24. pneumatic die cushion device as claimed in claim 23 (40,42) is characterized in that,
This rectangular platform (100) is projection one height " h " above this bottom; And
This height " h " is in the scope between about 25 microns and about 2.5 millimeters.
25. pneumatic die cushion device as claimed in claim 1 (40,42) is characterized in that,
Described cylindrical path is a convex;
This pneumatic die cushion shell (44) has belt guide working face (81 ', 82 ', 100 '), this surface is outside along this dome cylindricality path surface, be used to guide this casting belt (28,30) to move along this path, the cylindrical curvilinear motion inner surface of this casting belt is towards this belt guide working face (81 ', 82 ', 100 ') direction; And
This pneumatic die cushion device (40,42) has at least one air injection channel (87), be used for compressed air is infeeded this working face (81 ', 82 ', 100 ') in this space between, the compressed air that carries out floated contact with this cylindrical curvilinear motion inner surface that provides with sports belt (28,30).
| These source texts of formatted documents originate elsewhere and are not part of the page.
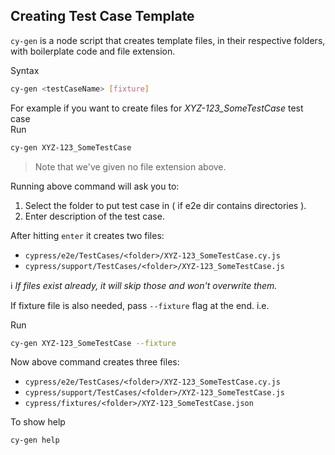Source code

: ## Creating Test Case Template

`cy-gen` is a node script that creates template files, in their respective folders, with boilerplate code and file extension.

Syntax

```bash
cy-gen <testCaseName> [fixture]
```

For example if you want to create files for _XYZ-123_SomeTestCase_ test case  
Run

```bash
cy-gen XYZ-123_SomeTestCase
```

> Note that we've given no file extension above.

Running above command will ask you to:

1.  Select the folder to put test case in ( if e2e dir contains directories ).
2.  Enter description of the test case.

After hitting `enter` it creates two files:

-   `cypress/e2e/TestCases/<folder>/XYZ-123_SomeTestCase.cy.js`
-   `cypress/support/TestCases/<folder>/XYZ-123_SomeTestCase.js`

ℹ️ _If files exist already, it will skip those and won't overwrite them._

If fixture file is also needed, pass `--fixture` flag at the end. i.e.

Run

```bash
cy-gen XYZ-123_SomeTestCase --fixture
```

Now above command creates three files:

-   `cypress/e2e/TestCases/<folder>/XYZ-123_SomeTestCase.cy.js`
-   `cypress/support/TestCases/<folder>/XYZ-123_SomeTestCase.js`
-   `cypress/fixtures/<folder>/XYZ-123_SomeTestCase.json`

To show help

```bash
cy-gen help
```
26. pneumatic die cushion device as claimed in claim 25 (40,42) is characterized in that,
This tightening belt (28,30) applies first component of pre-sizing, the direction of directed this pneumatic die cushion device (40,42) of this first component;
Infeed and be positioned at this working face (81 ', 82 ', 100 ') this compressed air in this space between can be controlled, so that provide and sports belt (28,30) the controlled compression air that the cylindrical curvilinear motion inner surface of this carries out floated contact, be used on this cylindrical curvilinear motion inner surface, applying second component, the size of this second component be at least about this first component this pre-sizing 90%; And
This second component is oriented the direction away from this pneumatic die cushion device (40,42), and relative with this first component.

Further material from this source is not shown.